Thursday, February 7, 2008

What's that Smell?

Consider the following three statements:

(1) Commenting on John McCain’s speech to at the Conservative Political Action Conference today, former House Majority leader Tom Delay told MSNBC’s Chris Matthews: “He laid out a good treatise on what conservative principles are, but then he didn’t apply those principles to the issue of global warming for instance.” When asked the conservative position on global warming, Delay went on to say: “Man is not causing climate change. . . . It is arrogance to suggest that man can affect climate change.”

(2) Leading apologetics scholar, William Lane Craig says: “The way that I know Christianity is true is first and foremost on the basis the witness of the Holy Spirit in my heart. This gives me a self authenticating means of knowing Christianity is true wholly apart from the evidence.”

(3) Leading apologetics popularizer Josh McDowell says: “Postmodernism is a worldview that asserts that external, absolute truth—that is, a truth that is true for all people, in all places, and at all times—cannot be known through reason or science because truth is either nonexistent or unknowable.”

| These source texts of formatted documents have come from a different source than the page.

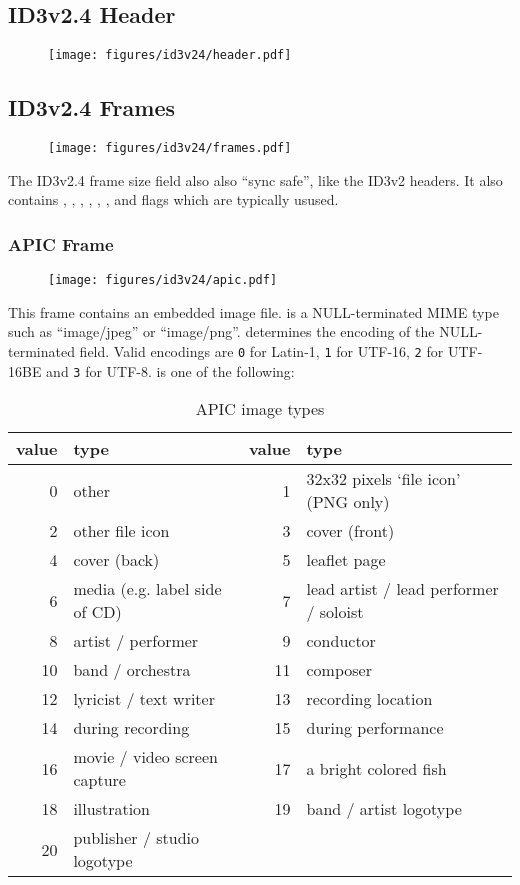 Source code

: \clearpage

\subsection{ID3v2.4 Header}
\begin{figure}[h]
\texttt{[image: figures/id3v24/header.pdf]}
\end{figure}

\subsection{ID3v2.4 Frames}
\begin{figure}[h]
  \texttt{[image: figures/id3v24/frames.pdf]}
\end{figure}
\par
\noindent
The ID3v2.4 frame size field also also ``sync safe'', like the ID3v2 headers.
It also contains , , ,
, , , 
and  flags which are typically usused.

\clearpage

\subsubsection{APIC Frame}
\begin{figure}[h]
\texttt{[image: figures/id3v24/apic.pdf]}
\end{figure}
\par
\noindent
This frame contains an embedded image file.
 is a NULL-terminated MIME type such as ``image/jpeg''
or ``image/png''.
 determines the encoding of the NULL-terminated
 field.
Valid encodings are \texttt{0} for Latin-1,
\texttt{1} for UTF-16,
\texttt{2} for UTF-16BE
and \texttt{3} for UTF-8.
 is one of the following:
\begin{table}[h]
{
\begin{tabular}{|r|l||r|l|}
\hline
value & type & value & type \\
\hline
0 & other & 1 & 32x32 pixels `file icon' (PNG only) \\
2 & other file icon & 3 & cover (front) \\
4 & cover (back) & 5 & leaflet page \\
6 & media (e.g. label side of CD) & 7 & lead artist / lead performer / soloist \\
8 & artist / performer & 9 & conductor \\
10 & band / orchestra & 11 & composer \\
12 & lyricist / text writer & 13 & recording location \\
14 & during recording & 15 & during performance \\
16 & movie / video screen capture & 17 & a bright colored fish \\
18 & illustration & 19 & band / artist logotype \\
20 & publisher / studio logotype & &  \\
\hline
\end{tabular}
\caption{APIC image types}
}
\end{table}

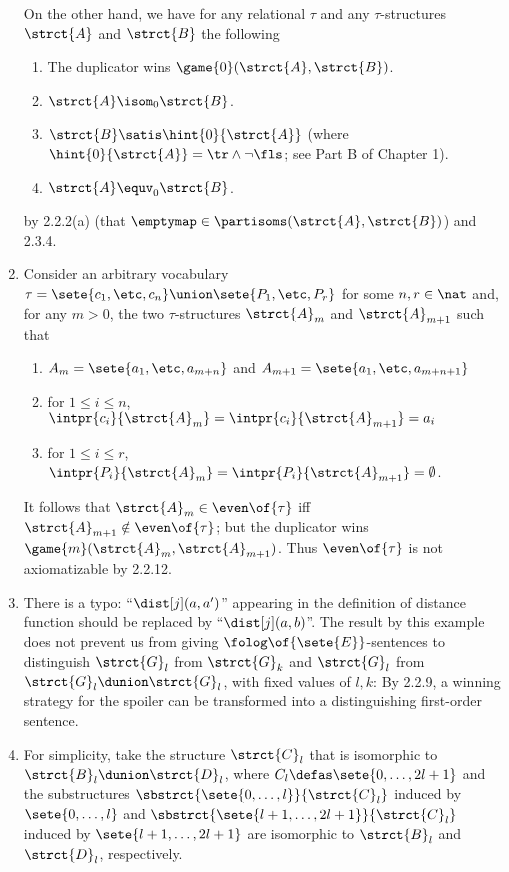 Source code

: \begin{enumerate}[1.]
On the other hand, we have for any relational $\tau$ and any $\tau$-structures $\strct{A}$ and $\strct{B}$ the following
\begin{enumerate}[(1)]
\item The duplicator wins $\game{0}(\strct{A}, \strct{B})$.
\item $\strct{A} \isom_0 \strct{B}$.
\item $\strct{B} \satis \hint{0}{\strct{A}}$ (where $\hint{0}{\strct{A}} = \tr \land \neg\fls$; see Part B of Chapter 1).
\item $\strct{A} \equv_0 \strct{B}$.
\end{enumerate}
by 2.2.2(a) (that $\emptymap \in \partisoms(\strct{A}, \strct{B})$) and 2.3.4.
%
\item {} Consider an arbitrary vocabulary $\tau = \sete{c_1, \etc, c_n} \union \sete{P_1, \etc, P_r}$ for some $n, r \in \nat$ and, for any $m > 0$, the two $\tau$-structures $\strct{A}_m$ and $\strct{A}_{m + 1}$ such that
\begin{enumerate}[(1)]
\item $A_m = \sete{a_1, \etc, a_{m + n}}$ and $A_{m + 1} = \sete{a_1, \etc, a_{m + n + 1}}$
\item for $1 \leq i \leq n$, $\intpr{c_i}{\strct{A}_m} = \intpr{c_i}{\strct{A}_{m + 1}} = a_i$
\item for $1 \leq i \leq r$, $\intpr{P_i}{\strct{A}_m} = \intpr{P_i}{\strct{A}_{m + 1}} = \emptyset$.
\end{enumerate}
It follows that $\strct{A}_m \in \even\of{\tau}$ iff $\strct{A}_{m + 1} \notin \even\of{\tau}$; but the duplicator wins $\game{m}(\strct{A}_m, \strct{A}_{m + 1})$. Thus $\even\of{\tau}$ is not axiomatizable by 2.2.12.
%
\item {} There is a typo: ``$\dist[j](a, a')$'' appearing in the definition of distance function should be replaced by ``$\dist[j](a, b)$''.
\newpar
The result by this example does not prevent us from giving $\folog\of{\sete{E}}$-sentences to distinguish $\strct{G}_l$ from $\strct{G}_k$ and $\strct{G}_l$ from $\strct{G}_l \dunion \strct{G}_l$, with fixed values of $l, k$: By 2.2.9, a winning strategy for the spoiler can be transformed into a distinguishing first-order sentence.
%
\item {} For simplicity, take the structure $\strct{C}_l$ that is isomorphic to $\strct{B}_l \dunion \strct{D}_l$, where $C_l \defas \sete{0, \ldots, 2l + 1}$ and the substructures $\sbstrct{\sete{0, \ldots, l}}{\strct{C}_l}$ induced by $\sete{0, \ldots, l}$ and $\sbstrct{\sete{l + 1, \ldots, 2l + 1}}{\strct{C}_l}$ induced by $\sete{l + 1, \ldots, 2l + 1}$ are isomorphic to $\strct{B}_l$ and $\strct{D}_l$, respectively.

\end{enumerate}
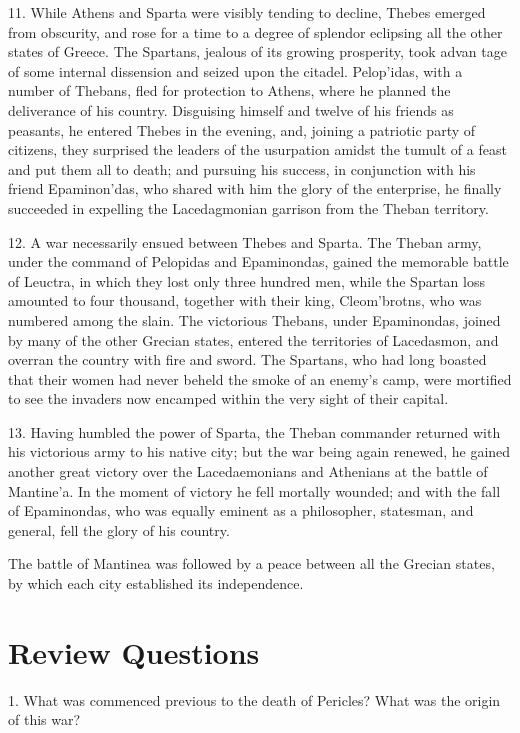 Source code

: \documentclass[openany,a4paper]{memoir}
\begin{document}
11. While Athens and Sparta were visibly tending to decline, Thebes emerged from obscurity, and rose for a time to 
a degree of splendor eclipsing all the other states of Greece. 
The Spartans, jealous of its growing prosperity, took advan
tage of some internal dissension and seized upon the citadel. 
Pelop'idas, with a number of Thebans, fled for protection to 
Athens, where he planned the deliverance of his country. 
Disguising himself and twelve of his friends as peasants, he 
entered Thebes in the evening, and, joining a patriotic party 
of citizens, they surprised the leaders of the usurpation 
amidst the tumult of a feast and put them all to death; and 
pursuing his success, in conjunction with his friend Epaminon'das, who shared with him the glory of the enterprise, 
he finally succeeded in expelling the Lacedagmonian garrison 
from the Theban territory. 

12. A war necessarily ensued between Thebes and Sparta. 
The Theban army, under the command of Pelopidas and 
Epaminondas, gained the memorable battle of Leuctra, in 
which they lost only three hundred men, while the Spartan 
loss amounted to four thousand, together with their king, 
Cleom'brotns, who was numbered among the slain. The victorious Thebans, under Epaminondas, joined by many of the 
other Grecian states, entered the territories of Lacedasmon, 
and overran the country with fire and sword. The Spartans, 
who had long boasted that their women had never beheld 
the smoke of an enemy's camp, were mortified to see the 
invaders now encamped within the very sight of their capital. 

13. Having humbled the power of Sparta, the Theban 
commander returned with his victorious army to his native 
city; but the war being again renewed, he gained another 
great victory over the Lacedaemonians and Athenians at the 
battle of Mantine'a. In the moment of victory he fell mortally wounded; and with the fall of Epaminondas, who was 
equally eminent as a philosopher, statesman, and general, fell 
the glory of his country. 

The battle of Mantinea was followed by a peace between 
all the Grecian states, by which each city established its independence. 

\section{Review Questions}


1. What was commenced previous to the death of 
Pericles? What was the origin of this war? 
\end{document}
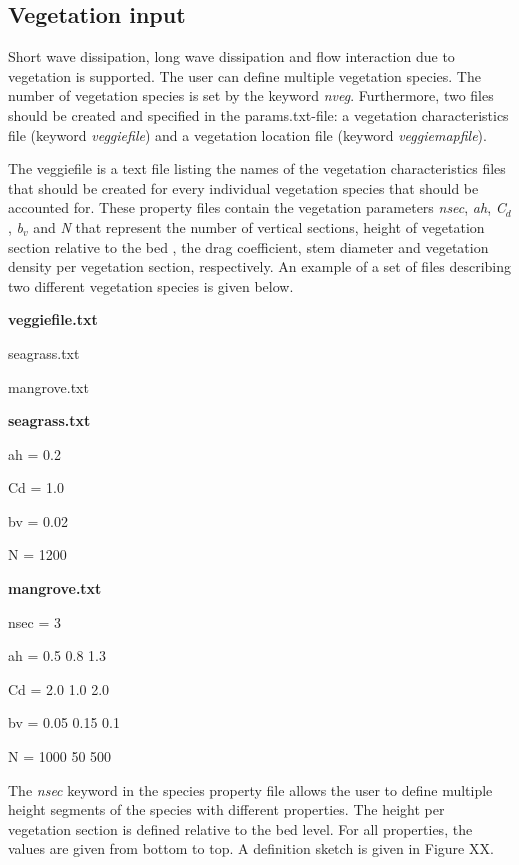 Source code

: \documentclass{article}
\begin{document}
\subsection{ Vegetation input}

\noindent Short wave dissipation, long wave dissipation and flow interaction due to vegetation is supported. The user can define multiple vegetation species. The number of vegetation species is set by the keyword \textit{nveg}. Furthermore, two files should be created and specified in the params.txt-file: a vegetation characteristics file (keyword \textit{veggiefile}) and a vegetation location file (keyword \textit{veggiemapfile}). 

\noindent The veggiefile is a text file listing the names of the vegetation characteristics files that should be created for every individual vegetation species that should be accounted for. These property files contain the vegetation parameters \textit{nsec}, \textit{ah}, \textit{C${}_{d}$}, \textit{b${}_{v}$} and \textit{N} that represent the number of vertical sections, height of vegetation section relative to the bed , the drag coefficient, stem diameter and vegetation density per vegetation section, respectively. An example of a set of files describing two different vegetation species is given below.

\noindent \textbf{veggiefile.txt}

\noindent seagrass.txt

\noindent mangrove.txt

\noindent \textbf{seagrass.txt}

\noindent ah = 0.2

\noindent Cd = 1.0

\noindent bv = 0.02

\noindent N = 1200

\noindent \textbf{mangrove.txt}

\noindent nsec = 3

\noindent ah = 0.5 0.8 1.3

\noindent Cd = 2.0 1.0 2.0

\noindent bv = 0.05 0.15 0.1

\noindent N = 1000 50 500

\noindent The \textit{nsec} keyword in the species property file allows the user to define multiple height segments of the species with different properties. The height per vegetation section is defined relative to the bed level. For all properties, the values are given from bottom to top. A definition sketch is given in Figure XX.
\end{document}
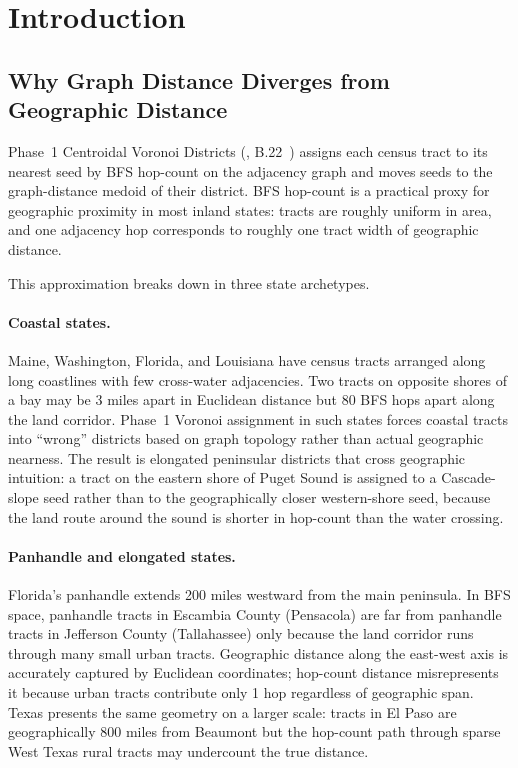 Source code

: \section{Introduction}
\label{sec:introduction}

\subsection{Why Graph Distance Diverges from Geographic Distance}

Phase~1 Centroidal Voronoi Districts (\cvd{}, B.22~\citep{dellaLibera2026cvd})
assigns each census tract to its nearest seed by BFS hop-count on the
adjacency graph and moves seeds to the graph-distance medoid of their district.
BFS hop-count is a practical proxy for geographic proximity in most inland
states: tracts are roughly uniform in area, and one adjacency hop corresponds
to roughly one tract width of geographic distance.

This approximation breaks down in three state archetypes.

\paragraph{Coastal states.}
Maine, Washington, Florida, and Louisiana have census tracts arranged along
long coastlines with few cross-water adjacencies.
Two tracts on opposite shores of a bay may be 3 miles apart in Euclidean
distance but 80 BFS hops apart along the land corridor.
Phase~1 Voronoi assignment in such states forces coastal tracts into ``wrong''
districts based on graph topology rather than actual geographic nearness.
The result is elongated peninsular districts that cross geographic intuition:
a tract on the eastern shore of Puget Sound is assigned to a Cascade-slope
seed rather than to the geographically closer western-shore seed, because
the land route around the sound is shorter in hop-count than the water
crossing.

\paragraph{Panhandle and elongated states.}
Florida's panhandle extends 200 miles westward from the main peninsula.
In BFS space, panhandle tracts in Escambia County (Pensacola) are far from
panhandle tracts in Jefferson County (Tallahassee) only because the land
corridor runs through many small urban tracts.
Geographic distance along the east-west axis is accurately captured by
Euclidean coordinates; hop-count distance misrepresents it because urban
tracts contribute only 1 hop regardless of geographic span.
Texas presents the same geometry on a larger scale: tracts in El Paso are
geographically 800 miles from Beaumont but the hop-count path through
sparse West Texas rural tracts may undercount the true distance.

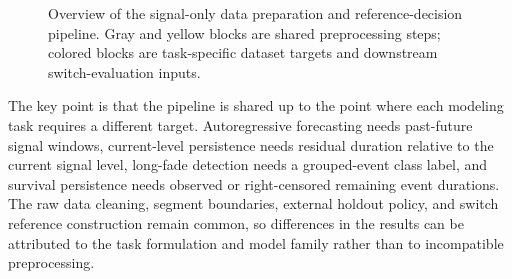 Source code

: \begin{figure}[p]
{%
}

\caption{Overview of the signal-only data preparation and reference-decision
pipeline. Gray and yellow blocks are shared preprocessing steps; colored
blocks are task-specific dataset targets and downstream switch-evaluation
inputs.}

\label{fig:data-preparation-pipeline}
\end{figure}


The key point is that the pipeline is shared up to the point where each
modeling task requires a different target. Autoregressive forecasting needs
past-future signal windows, current-level persistence needs residual duration
relative to the current signal level, long-fade detection needs a grouped-event
class label, and survival persistence needs observed or right-censored
remaining event durations. The raw data cleaning, segment boundaries, external
holdout policy, and switch reference construction remain common, so differences
in the results can be attributed to the task formulation and model family
rather than to incompatible preprocessing.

So there you have it. Delay denies the findings of the climatologists on the basis of political ideology. Craig rejects historical evidence in favor of his subjective religious feelings. Nevertheless, McDowell claims that it is the postmodernists rather than the theists who reject the idea of objective truth.

"There ain't nuthin' more powerful than the smell of mendacity!" Big Daddy in Cat on a Hot Tin Roof by Tennessee Williams.

1 comment:

  1. Dimwit Delay's statement is about what I'd expect. He seems to think that humankind functions outside of nature rather than within it. We affect our environment and our environment affects us in an ongoing relationship. With a population in excess of five billion, with the technology that we have, there is no question in my mind that we definitely can and do affect our environment.

    Creepy Craig is a nitwit. Oh, he's pretty eloquent and he has a good vocabulary, but most of his talk is circular and unintelligible. If it all comes down to the Holy Spirit anyway, then why waste time developing the kalam argument and other such garbage?

    Moron McDowell's search for "truth for all people, in all places, and at all times" is useless. Truth is objective, but it is not fixed.

    Thanks for providing today's clips from the Three Twits.